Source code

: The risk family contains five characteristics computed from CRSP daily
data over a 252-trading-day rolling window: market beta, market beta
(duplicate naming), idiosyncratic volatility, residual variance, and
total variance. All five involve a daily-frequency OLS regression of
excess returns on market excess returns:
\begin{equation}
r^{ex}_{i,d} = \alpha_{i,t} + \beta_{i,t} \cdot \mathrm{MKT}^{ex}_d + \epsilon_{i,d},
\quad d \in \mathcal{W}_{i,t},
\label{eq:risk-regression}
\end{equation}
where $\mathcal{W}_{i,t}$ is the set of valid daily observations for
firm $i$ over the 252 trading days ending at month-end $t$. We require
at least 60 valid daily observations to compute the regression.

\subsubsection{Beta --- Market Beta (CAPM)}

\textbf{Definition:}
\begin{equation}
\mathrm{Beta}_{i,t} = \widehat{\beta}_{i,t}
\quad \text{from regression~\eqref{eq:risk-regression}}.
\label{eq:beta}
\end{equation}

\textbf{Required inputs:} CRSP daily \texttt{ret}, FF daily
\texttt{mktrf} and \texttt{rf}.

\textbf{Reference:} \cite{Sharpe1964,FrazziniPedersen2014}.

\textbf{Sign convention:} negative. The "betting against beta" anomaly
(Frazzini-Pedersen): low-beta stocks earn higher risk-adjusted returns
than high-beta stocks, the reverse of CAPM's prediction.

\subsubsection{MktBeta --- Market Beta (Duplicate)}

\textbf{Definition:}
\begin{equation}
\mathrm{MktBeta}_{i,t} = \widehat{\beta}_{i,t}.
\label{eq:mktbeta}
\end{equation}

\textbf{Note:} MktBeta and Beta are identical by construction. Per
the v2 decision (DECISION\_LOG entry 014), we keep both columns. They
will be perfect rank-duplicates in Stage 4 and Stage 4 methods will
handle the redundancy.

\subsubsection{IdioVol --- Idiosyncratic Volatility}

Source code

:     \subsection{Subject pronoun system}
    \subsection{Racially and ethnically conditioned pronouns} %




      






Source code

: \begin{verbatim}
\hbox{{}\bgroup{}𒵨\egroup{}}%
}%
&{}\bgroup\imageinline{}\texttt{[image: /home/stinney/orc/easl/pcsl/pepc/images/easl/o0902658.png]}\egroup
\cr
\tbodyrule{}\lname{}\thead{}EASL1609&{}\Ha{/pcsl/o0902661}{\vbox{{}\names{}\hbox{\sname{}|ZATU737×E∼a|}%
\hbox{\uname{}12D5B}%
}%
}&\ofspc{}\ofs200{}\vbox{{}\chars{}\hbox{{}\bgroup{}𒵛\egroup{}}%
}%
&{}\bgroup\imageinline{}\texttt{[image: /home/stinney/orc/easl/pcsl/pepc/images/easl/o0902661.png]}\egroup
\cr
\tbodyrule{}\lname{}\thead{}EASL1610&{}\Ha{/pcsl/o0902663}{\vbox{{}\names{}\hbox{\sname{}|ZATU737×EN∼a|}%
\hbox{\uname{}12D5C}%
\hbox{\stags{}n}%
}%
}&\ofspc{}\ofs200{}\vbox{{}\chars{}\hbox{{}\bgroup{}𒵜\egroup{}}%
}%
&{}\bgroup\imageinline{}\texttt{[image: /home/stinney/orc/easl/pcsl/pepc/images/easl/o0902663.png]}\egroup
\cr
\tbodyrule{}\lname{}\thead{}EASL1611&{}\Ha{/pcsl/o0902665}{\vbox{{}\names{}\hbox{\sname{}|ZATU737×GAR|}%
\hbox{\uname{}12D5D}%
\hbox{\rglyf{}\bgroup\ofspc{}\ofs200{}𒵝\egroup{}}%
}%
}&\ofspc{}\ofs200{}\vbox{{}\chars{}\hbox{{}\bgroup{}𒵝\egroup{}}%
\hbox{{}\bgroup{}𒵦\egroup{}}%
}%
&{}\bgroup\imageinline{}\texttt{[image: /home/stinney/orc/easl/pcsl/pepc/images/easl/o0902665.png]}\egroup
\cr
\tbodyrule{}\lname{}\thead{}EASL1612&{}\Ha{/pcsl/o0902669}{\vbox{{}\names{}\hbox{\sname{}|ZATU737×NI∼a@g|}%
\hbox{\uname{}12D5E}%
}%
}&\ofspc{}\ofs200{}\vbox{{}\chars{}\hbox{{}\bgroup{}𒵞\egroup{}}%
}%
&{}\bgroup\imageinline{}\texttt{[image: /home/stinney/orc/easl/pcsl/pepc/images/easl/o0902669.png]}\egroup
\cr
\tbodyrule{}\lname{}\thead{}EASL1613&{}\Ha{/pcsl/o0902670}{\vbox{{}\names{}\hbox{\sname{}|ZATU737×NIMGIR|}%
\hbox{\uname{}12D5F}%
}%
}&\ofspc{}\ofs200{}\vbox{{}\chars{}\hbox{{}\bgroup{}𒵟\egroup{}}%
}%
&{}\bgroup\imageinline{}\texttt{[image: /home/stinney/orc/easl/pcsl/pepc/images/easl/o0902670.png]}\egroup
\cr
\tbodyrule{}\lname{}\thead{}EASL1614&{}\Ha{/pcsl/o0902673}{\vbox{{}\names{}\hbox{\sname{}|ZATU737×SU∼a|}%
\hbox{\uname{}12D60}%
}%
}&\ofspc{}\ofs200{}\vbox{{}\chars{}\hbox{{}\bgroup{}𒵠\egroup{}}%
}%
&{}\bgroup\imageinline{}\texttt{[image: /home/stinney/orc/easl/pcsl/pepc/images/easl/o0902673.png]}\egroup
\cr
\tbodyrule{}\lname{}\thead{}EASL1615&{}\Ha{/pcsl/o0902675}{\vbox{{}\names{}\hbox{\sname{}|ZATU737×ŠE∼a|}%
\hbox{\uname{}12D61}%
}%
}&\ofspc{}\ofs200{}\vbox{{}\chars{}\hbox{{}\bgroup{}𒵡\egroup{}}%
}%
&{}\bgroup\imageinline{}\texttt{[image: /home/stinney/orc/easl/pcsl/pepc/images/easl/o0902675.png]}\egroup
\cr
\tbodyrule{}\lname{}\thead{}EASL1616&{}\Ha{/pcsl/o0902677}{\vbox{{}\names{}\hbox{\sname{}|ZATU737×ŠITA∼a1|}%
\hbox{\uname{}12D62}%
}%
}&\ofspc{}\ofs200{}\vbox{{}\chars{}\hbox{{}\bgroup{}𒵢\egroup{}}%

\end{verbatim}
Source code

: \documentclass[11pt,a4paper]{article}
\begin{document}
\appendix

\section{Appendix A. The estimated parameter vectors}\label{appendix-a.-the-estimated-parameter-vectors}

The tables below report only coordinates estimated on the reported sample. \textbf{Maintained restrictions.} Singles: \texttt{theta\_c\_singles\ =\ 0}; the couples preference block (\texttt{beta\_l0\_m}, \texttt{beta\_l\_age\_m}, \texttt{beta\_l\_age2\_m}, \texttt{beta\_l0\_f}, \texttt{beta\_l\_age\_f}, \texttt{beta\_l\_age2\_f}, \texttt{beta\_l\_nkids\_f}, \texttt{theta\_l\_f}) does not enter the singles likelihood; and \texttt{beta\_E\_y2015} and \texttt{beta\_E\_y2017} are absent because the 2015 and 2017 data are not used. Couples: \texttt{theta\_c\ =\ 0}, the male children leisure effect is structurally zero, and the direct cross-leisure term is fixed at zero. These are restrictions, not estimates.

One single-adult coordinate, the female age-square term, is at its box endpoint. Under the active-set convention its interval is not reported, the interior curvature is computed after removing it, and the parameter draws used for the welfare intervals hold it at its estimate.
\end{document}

※

Work instructions
Would you transcribe the listing word for word?

Expected answer
Source code

: The risk family contains five characteristics computed from CRSP daily
data over a 252-trading-day rolling window: market beta, market beta
(duplicate naming), idiosyncratic volatility, residual variance, and
total variance. All five involve a daily-frequency OLS regression of
excess returns on market excess returns:
\begin{equation}
r^{ex}_{i,d} = \alpha_{i,t} + \beta_{i,t} \cdot \mathrm{MKT}^{ex}_d + \epsilon_{i,d},
\quad d \in \mathcal{W}_{i,t},
\label{eq:risk-regression}
\end{equation}
where $\mathcal{W}_{i,t}$ is the set of valid daily observations for
firm $i$ over the 252 trading days ending at month-end $t$. We require
at least 60 valid daily observations to compute the regression.

\subsubsection{Beta --- Market Beta (CAPM)}

\textbf{Definition:}
\begin{equation}
\mathrm{Beta}_{i,t} = \widehat{\beta}_{i,t}
\quad \text{from regression~\eqref{eq:risk-regression}}.
\label{eq:beta}
\end{equation}

\textbf{Required inputs:} CRSP daily \texttt{ret}, FF daily
\texttt{mktrf} and \texttt{rf}.

\textbf{Reference:} \cite{Sharpe1964,FrazziniPedersen2014}.

\textbf{Sign convention:} negative. The "betting against beta" anomaly
(Frazzini-Pedersen): low-beta stocks earn higher risk-adjusted returns
than high-beta stocks, the reverse of CAPM's prediction.

\subsubsection{MktBeta --- Market Beta (Duplicate)}

\textbf{Definition:}
\begin{equation}
\mathrm{MktBeta}_{i,t} = \widehat{\beta}_{i,t}.
\label{eq:mktbeta}
\end{equation}

\textbf{Note:} MktBeta and Beta are identical by construction. Per
the v2 decision (DECISION\_LOG entry 014), we keep both columns. They
will be perfect rank-duplicates in Stage 4 and Stage 4 methods will
handle the redundancy.

\subsubsection{IdioVol --- Idiosyncratic Volatility}

Source code

:     \subsection{Subject pronoun system}
    \subsection{Racially and ethnically conditioned pronouns} %




      






Source code

: \begin{verbatim}
\hbox{{}\bgroup{}𒵨\egroup{}}%
}%
&{}\bgroup\imageinline{}\texttt{[image: /home/stinney/orc/easl/pcsl/pepc/images/easl/o0902658.png]}\egroup
\cr
\tbodyrule{}\lname{}\thead{}EASL1609&{}\Ha{/pcsl/o0902661}{\vbox{{}\names{}\hbox{\sname{}|ZATU737×E∼a|}%
\hbox{\uname{}12D5B}%
}%
}&\ofspc{}\ofs200{}\vbox{{}\chars{}\hbox{{}\bgroup{}𒵛\egroup{}}%
}%
&{}\bgroup\imageinline{}\texttt{[image: /home/stinney/orc/easl/pcsl/pepc/images/easl/o0902661.png]}\egroup
\cr
\tbodyrule{}\lname{}\thead{}EASL1610&{}\Ha{/pcsl/o0902663}{\vbox{{}\names{}\hbox{\sname{}|ZATU737×EN∼a|}%
\hbox{\uname{}12D5C}%
\hbox{\stags{}n}%
}%
}&\ofspc{}\ofs200{}\vbox{{}\chars{}\hbox{{}\bgroup{}𒵜\egroup{}}%
}%
&{}\bgroup\imageinline{}\texttt{[image: /home/stinney/orc/easl/pcsl/pepc/images/easl/o0902663.png]}\egroup
\cr
\tbodyrule{}\lname{}\thead{}EASL1611&{}\Ha{/pcsl/o0902665}{\vbox{{}\names{}\hbox{\sname{}|ZATU737×GAR|}%
\hbox{\uname{}12D5D}%
\hbox{\rglyf{}\bgroup\ofspc{}\ofs200{}𒵝\egroup{}}%
}%
}&\ofspc{}\ofs200{}\vbox{{}\chars{}\hbox{{}\bgroup{}𒵝\egroup{}}%
\hbox{{}\bgroup{}𒵦\egroup{}}%
}%
&{}\bgroup\imageinline{}\texttt{[image: /home/stinney/orc/easl/pcsl/pepc/images/easl/o0902665.png]}\egroup
\cr
\tbodyrule{}\lname{}\thead{}EASL1612&{}\Ha{/pcsl/o0902669}{\vbox{{}\names{}\hbox{\sname{}|ZATU737×NI∼a@g|}%
\hbox{\uname{}12D5E}%
}%
}&\ofspc{}\ofs200{}\vbox{{}\chars{}\hbox{{}\bgroup{}𒵞\egroup{}}%
}%
&{}\bgroup\imageinline{}\texttt{[image: /home/stinney/orc/easl/pcsl/pepc/images/easl/o0902669.png]}\egroup
\cr
\tbodyrule{}\lname{}\thead{}EASL1613&{}\Ha{/pcsl/o0902670}{\vbox{{}\names{}\hbox{\sname{}|ZATU737×NIMGIR|}%
\hbox{\uname{}12D5F}%
}%
}&\ofspc{}\ofs200{}\vbox{{}\chars{}\hbox{{}\bgroup{}𒵟\egroup{}}%
}%
&{}\bgroup\imageinline{}\texttt{[image: /home/stinney/orc/easl/pcsl/pepc/images/easl/o0902670.png]}\egroup
\cr
\tbodyrule{}\lname{}\thead{}EASL1614&{}\Ha{/pcsl/o0902673}{\vbox{{}\names{}\hbox{\sname{}|ZATU737×SU∼a|}%
\hbox{\uname{}12D60}%
}%
}&\ofspc{}\ofs200{}\vbox{{}\chars{}\hbox{{}\bgroup{}𒵠\egroup{}}%
}%
&{}\bgroup\imageinline{}\texttt{[image: /home/stinney/orc/easl/pcsl/pepc/images/easl/o0902673.png]}\egroup
\cr
\tbodyrule{}\lname{}\thead{}EASL1615&{}\Ha{/pcsl/o0902675}{\vbox{{}\names{}\hbox{\sname{}|ZATU737×ŠE∼a|}%
\hbox{\uname{}12D61}%
}%
}&\ofspc{}\ofs200{}\vbox{{}\chars{}\hbox{{}\bgroup{}𒵡\egroup{}}%
}%
&{}\bgroup\imageinline{}\texttt{[image: /home/stinney/orc/easl/pcsl/pepc/images/easl/o0902675.png]}\egroup
\cr
\tbodyrule{}\lname{}\thead{}EASL1616&{}\Ha{/pcsl/o0902677}{\vbox{{}\names{}\hbox{\sname{}|ZATU737×ŠITA∼a1|}%
\hbox{\uname{}12D62}%
}%
}&\ofspc{}\ofs200{}\vbox{{}\chars{}\hbox{{}\bgroup{}𒵢\egroup{}}%

\end{verbatim}
Source code

: \documentclass[11pt,a4paper]{article}
\begin{document}
\appendix

\section{Appendix A. The estimated parameter vectors}\label{appendix-a.-the-estimated-parameter-vectors}

The tables below report only coordinates estimated on the reported sample. \textbf{Maintained restrictions.} Singles: \texttt{theta\_c\_singles\ =\ 0}; the couples preference block (\texttt{beta\_l0\_m}, \texttt{beta\_l\_age\_m}, \texttt{beta\_l\_age2\_m}, \texttt{beta\_l0\_f}, \texttt{beta\_l\_age\_f}, \texttt{beta\_l\_age2\_f}, \texttt{beta\_l\_nkids\_f}, \texttt{theta\_l\_f}) does not enter the singles likelihood; and \texttt{beta\_E\_y2015} and \texttt{beta\_E\_y2017} are absent because the 2015 and 2017 data are not used. Couples: \texttt{theta\_c\ =\ 0}, the male children leisure effect is structurally zero, and the direct cross-leisure term is fixed at zero. These are restrictions, not estimates.

One single-adult coordinate, the female age-square term, is at its box endpoint. Under the active-set convention its interval is not reported, the interior curvature is computed after removing it, and the parameter draws used for the welfare intervals hold it at its estimate.
\end{document}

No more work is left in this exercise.